In high school I refused to finish a test that was required for my graduation because I was unhappy with the quality of the test. It was a state of Arkansas thing. I had to retake it, and the second time I didn't answer any questions at all, except the essays, where I wrote in detail about my problems with the test.

Maybe this was foolish of me, but luckily neither I nor anyone else ever had to take the test again, and it never counted for anything.

One of my complaints about the test was that it was obvious that more of my classmates were going to fail the math section than they could possibly hold back from graduation, and indeed, some 20% or so failed. (I got nearly a perfect score because this was before I had simply had enough of it.) More minor problems were that I had multiple copies of some questions, they were poorly worded, focused on the wrong things, and stuff like that.
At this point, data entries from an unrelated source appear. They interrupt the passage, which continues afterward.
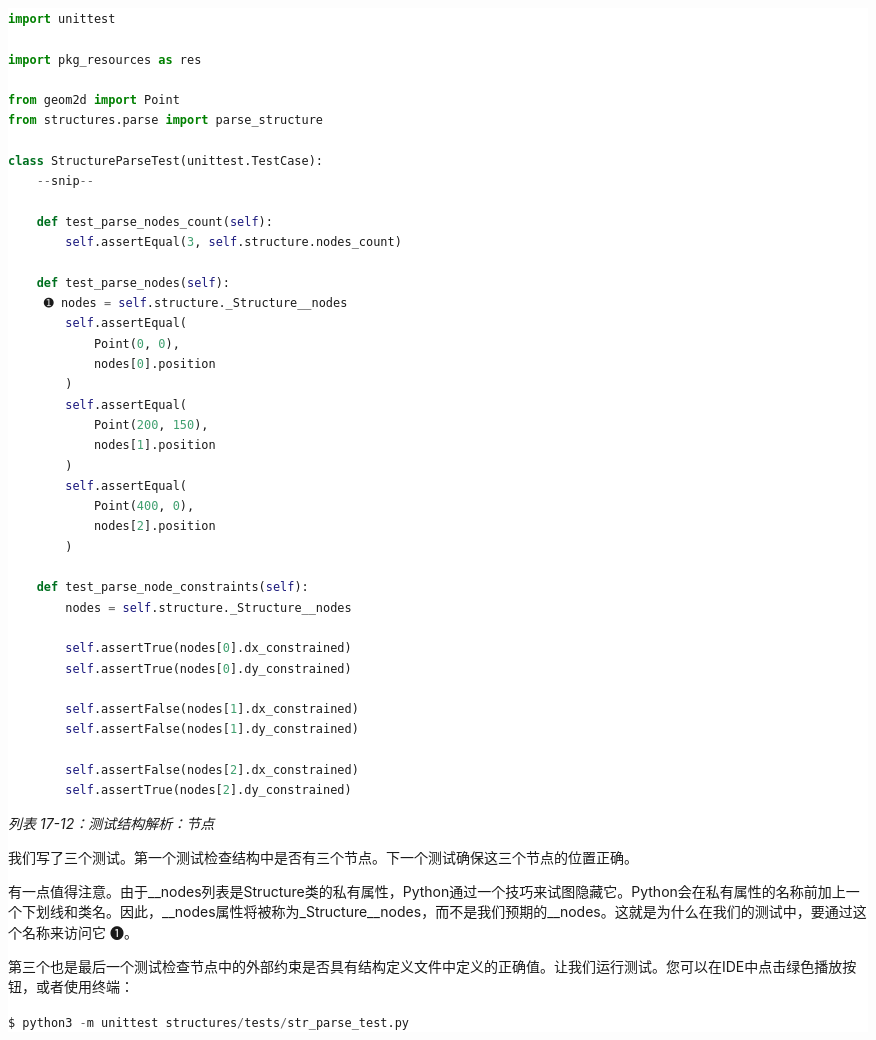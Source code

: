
 ```py
import unittest

import pkg_resources as res

from geom2d import Point
from structures.parse import parse_structure

class StructureParseTest(unittest.TestCase):
    --snip--

    def test_parse_nodes_count(self):
        self.assertEqual(3, self.structure.nodes_count)

    def test_parse_nodes(self):
     ➊ nodes = self.structure._Structure__nodes
        self.assertEqual(
            Point(0, 0),
            nodes[0].position
        )
        self.assertEqual(
            Point(200, 150),
            nodes[1].position
        )
        self.assertEqual(
            Point(400, 0),
            nodes[2].position
        )

    def test_parse_node_constraints(self):
        nodes = self.structure._Structure__nodes

        self.assertTrue(nodes[0].dx_constrained)
        self.assertTrue(nodes[0].dy_constrained)

        self.assertFalse(nodes[1].dx_constrained)
        self.assertFalse(nodes[1].dy_constrained)

        self.assertFalse(nodes[2].dx_constrained)
        self.assertTrue(nodes[2].dy_constrained)
```

*列表 17-12：测试结构解析：节点*

我们写了三个测试。第一个测试检查结构中是否有三个节点。下一个测试确保这三个节点的位置正确。

有一点值得注意。由于__nodes列表是Structure类的私有属性，Python通过一个技巧来试图隐藏它。Python会在私有属性的名称前加上一个下划线和类名。因此，__nodes属性将被称为_Structure__nodes，而不是我们预期的__nodes。这就是为什么在我们的测试中，要通过这个名称来访问它 ➊。

第三个也是最后一个测试检查节点中的外部约束是否具有结构定义文件中定义的正确值。让我们运行测试。您可以在IDE中点击绿色播放按钮，或者使用终端：

```py
$ python3 -m unittest structures/tests/str_parse_test.py
```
In contrast, I thought the SAT was a very reasonable test. My only complaint is that too large a fraction of students get a perfect score on the math section, leaving no ability to distinguish competent students from those who really excel. I think this is done deliberately, for political reasons, specifically to discriminate against Asian and Jewish males who would otherwise make up an uncomfortably large fraction of the top scorers. Similarly, the vocabulary section gets too much weight, again to discriminate against Asians and other foreigners. But that one small issue aside, the SATs set a standard that I wish other standardized tests would imitate.

The general rule of thumb is that local and state tests tend to be worse than national tests, which suggests to me that we underutilize the economies of scale in test making.

Anyway, I wish you luck. It's hard to overstate the importance of good tests. You get what you measure. Just ask Volkswagen.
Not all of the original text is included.